## Problem requirements
Reproduce, exactly and in full, only the lines below from the one containing "- Execute code" through the one containing "## Canvases".

## Record excerpts
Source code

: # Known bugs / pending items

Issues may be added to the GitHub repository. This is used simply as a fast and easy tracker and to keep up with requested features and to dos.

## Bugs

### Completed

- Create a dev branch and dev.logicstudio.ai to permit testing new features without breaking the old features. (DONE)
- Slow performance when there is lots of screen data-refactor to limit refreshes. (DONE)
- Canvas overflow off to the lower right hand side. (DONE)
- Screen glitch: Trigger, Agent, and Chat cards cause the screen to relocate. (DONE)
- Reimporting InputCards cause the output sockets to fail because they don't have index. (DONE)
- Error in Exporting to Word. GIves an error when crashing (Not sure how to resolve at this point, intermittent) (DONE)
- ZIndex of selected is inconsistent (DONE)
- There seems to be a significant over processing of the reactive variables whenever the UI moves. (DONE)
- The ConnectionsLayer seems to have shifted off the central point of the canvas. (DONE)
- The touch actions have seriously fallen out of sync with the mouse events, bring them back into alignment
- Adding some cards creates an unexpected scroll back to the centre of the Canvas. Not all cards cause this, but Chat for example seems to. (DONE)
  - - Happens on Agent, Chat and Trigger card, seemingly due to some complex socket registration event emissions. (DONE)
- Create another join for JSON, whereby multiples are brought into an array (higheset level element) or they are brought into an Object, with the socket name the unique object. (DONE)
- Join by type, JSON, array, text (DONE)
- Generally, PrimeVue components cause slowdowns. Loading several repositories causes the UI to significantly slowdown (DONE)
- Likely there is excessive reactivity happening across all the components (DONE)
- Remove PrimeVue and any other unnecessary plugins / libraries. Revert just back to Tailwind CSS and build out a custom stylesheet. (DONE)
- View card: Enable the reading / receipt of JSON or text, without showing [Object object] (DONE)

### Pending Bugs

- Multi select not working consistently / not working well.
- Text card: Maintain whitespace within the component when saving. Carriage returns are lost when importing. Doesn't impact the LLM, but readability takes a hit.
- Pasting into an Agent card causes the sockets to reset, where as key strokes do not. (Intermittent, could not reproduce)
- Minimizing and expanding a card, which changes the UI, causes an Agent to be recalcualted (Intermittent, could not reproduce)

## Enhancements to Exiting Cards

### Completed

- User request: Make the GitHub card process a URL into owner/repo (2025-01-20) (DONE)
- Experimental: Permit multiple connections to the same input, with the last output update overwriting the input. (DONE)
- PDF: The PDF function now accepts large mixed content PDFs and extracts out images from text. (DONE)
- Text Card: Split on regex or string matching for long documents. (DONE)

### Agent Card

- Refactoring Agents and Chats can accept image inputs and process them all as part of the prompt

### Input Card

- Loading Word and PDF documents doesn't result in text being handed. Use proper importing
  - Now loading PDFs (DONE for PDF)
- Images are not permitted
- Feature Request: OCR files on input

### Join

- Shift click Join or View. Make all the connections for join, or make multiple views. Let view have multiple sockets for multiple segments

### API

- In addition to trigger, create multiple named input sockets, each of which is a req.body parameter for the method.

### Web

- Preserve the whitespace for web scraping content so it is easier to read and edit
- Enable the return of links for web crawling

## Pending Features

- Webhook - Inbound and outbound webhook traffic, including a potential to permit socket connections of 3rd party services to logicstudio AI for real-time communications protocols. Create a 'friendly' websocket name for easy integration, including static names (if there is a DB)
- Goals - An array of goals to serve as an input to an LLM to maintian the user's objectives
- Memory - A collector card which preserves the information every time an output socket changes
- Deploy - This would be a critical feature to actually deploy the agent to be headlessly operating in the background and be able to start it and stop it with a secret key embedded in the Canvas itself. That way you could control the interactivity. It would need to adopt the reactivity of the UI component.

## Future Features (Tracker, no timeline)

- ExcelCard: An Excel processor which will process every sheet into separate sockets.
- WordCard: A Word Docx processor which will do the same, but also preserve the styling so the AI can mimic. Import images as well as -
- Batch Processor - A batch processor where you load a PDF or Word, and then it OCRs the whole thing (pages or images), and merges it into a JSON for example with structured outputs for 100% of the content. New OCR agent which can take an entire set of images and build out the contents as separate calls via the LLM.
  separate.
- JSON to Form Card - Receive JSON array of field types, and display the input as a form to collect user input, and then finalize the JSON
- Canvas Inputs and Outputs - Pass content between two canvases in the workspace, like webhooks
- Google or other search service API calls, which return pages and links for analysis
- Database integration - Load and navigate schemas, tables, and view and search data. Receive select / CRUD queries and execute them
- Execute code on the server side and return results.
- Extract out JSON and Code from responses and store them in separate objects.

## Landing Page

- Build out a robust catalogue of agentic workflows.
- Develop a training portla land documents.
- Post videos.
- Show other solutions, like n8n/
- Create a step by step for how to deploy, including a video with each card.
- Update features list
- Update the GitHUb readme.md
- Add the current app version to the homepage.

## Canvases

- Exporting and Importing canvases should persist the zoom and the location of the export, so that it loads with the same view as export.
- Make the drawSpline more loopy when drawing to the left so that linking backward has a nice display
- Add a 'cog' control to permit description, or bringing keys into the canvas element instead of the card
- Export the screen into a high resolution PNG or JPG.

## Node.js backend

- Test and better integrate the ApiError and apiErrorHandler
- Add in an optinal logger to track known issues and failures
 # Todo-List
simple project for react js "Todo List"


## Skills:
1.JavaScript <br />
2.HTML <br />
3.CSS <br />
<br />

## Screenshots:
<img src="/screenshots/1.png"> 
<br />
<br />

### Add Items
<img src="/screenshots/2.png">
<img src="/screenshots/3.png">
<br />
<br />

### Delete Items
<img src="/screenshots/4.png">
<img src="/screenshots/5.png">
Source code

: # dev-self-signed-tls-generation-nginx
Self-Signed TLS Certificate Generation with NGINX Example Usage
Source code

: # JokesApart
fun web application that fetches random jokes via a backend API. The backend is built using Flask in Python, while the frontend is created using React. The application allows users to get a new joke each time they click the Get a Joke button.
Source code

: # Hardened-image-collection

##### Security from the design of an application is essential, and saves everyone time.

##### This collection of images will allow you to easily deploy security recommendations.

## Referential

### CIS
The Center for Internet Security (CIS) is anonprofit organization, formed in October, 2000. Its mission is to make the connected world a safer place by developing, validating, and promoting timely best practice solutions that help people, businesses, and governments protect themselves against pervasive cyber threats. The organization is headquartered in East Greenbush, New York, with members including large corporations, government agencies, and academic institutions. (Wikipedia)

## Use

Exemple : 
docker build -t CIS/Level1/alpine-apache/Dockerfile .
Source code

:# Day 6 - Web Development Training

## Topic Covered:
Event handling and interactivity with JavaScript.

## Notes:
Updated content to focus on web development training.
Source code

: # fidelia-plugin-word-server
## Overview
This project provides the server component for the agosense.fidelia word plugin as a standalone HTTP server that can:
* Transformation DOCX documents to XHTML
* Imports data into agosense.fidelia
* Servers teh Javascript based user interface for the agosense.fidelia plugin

## Task result
- Execute code on the server side and return results.
- Extract out JSON and Code from responses and store them in separate objects.

## Landing Page

- Build out a robust catalogue of agentic workflows.
- Develop a training portla land documents.
- Post videos.
- Show other solutions, like n8n/
- Create a step by step for how to deploy, including a video with each card.
- Update features list
- Update the GitHUb readme.md
- Add the current app version to the homepage.

## Canvases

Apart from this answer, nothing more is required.